▶ **Task prompt**
Only a number is wanted here: the number of lines of the data that include "multicolumn".

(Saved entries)
··········

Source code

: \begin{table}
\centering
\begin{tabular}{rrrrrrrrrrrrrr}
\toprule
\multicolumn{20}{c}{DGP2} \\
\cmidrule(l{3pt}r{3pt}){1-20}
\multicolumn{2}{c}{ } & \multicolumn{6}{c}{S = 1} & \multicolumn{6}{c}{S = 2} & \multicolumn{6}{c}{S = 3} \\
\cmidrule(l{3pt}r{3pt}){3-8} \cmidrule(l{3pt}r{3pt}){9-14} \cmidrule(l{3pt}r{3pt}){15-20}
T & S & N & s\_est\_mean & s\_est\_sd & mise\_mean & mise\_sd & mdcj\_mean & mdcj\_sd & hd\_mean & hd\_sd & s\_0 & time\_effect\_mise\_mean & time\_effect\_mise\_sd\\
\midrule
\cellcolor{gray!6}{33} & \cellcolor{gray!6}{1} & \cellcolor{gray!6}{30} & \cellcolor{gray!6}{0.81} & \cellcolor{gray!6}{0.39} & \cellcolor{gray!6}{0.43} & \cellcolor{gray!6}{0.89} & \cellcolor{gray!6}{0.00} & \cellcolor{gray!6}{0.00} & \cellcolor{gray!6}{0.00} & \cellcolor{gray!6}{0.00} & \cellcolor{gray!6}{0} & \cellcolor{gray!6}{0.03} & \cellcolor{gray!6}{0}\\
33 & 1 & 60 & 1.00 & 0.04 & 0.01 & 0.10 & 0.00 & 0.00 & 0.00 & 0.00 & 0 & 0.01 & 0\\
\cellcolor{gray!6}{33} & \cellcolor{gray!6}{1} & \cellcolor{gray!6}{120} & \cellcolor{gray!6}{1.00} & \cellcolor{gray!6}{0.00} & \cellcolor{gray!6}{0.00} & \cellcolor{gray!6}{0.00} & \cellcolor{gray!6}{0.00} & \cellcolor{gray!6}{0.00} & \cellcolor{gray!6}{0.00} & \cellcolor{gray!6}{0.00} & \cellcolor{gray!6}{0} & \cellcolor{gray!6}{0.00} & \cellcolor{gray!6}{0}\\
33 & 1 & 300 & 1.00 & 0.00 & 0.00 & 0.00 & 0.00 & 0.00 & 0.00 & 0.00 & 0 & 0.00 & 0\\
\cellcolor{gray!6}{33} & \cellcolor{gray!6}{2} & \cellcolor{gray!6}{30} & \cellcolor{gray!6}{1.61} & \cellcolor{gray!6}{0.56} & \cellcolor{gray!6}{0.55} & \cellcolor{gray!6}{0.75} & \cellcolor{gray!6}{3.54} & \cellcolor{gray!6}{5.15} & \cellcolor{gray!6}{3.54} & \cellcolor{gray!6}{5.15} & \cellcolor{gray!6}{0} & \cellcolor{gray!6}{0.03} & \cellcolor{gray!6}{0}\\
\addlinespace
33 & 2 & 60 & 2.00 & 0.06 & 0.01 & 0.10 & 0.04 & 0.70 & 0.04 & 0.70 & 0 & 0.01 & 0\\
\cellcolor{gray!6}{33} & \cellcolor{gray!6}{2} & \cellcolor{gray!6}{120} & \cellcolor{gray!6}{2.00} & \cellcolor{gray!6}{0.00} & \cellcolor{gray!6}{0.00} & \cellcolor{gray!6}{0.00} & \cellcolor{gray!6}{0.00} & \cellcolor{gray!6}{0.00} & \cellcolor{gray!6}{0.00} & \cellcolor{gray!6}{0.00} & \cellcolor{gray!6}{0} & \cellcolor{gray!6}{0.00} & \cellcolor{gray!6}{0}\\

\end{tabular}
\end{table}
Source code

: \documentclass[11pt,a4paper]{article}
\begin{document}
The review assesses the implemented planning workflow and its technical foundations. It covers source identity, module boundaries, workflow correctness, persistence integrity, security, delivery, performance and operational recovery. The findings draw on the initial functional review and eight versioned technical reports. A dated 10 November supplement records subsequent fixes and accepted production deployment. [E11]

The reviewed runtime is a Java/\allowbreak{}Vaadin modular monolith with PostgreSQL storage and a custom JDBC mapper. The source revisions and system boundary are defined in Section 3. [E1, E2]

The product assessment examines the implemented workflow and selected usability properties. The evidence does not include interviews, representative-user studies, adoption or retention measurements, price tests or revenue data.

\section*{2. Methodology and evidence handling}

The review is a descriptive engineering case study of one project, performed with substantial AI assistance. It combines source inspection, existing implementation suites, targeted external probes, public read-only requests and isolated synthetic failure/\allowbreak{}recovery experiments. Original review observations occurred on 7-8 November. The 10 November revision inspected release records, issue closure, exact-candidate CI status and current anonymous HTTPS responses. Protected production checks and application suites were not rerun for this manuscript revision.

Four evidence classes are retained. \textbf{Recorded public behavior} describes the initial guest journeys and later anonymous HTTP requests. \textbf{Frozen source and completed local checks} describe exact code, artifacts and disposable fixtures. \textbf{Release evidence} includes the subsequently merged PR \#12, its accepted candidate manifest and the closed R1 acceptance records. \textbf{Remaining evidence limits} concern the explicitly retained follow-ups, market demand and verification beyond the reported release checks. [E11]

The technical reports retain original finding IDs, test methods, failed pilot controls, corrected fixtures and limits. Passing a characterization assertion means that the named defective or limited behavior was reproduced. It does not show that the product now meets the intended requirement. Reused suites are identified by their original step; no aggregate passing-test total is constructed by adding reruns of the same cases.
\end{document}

··········

▶ **Solution to this problem**
2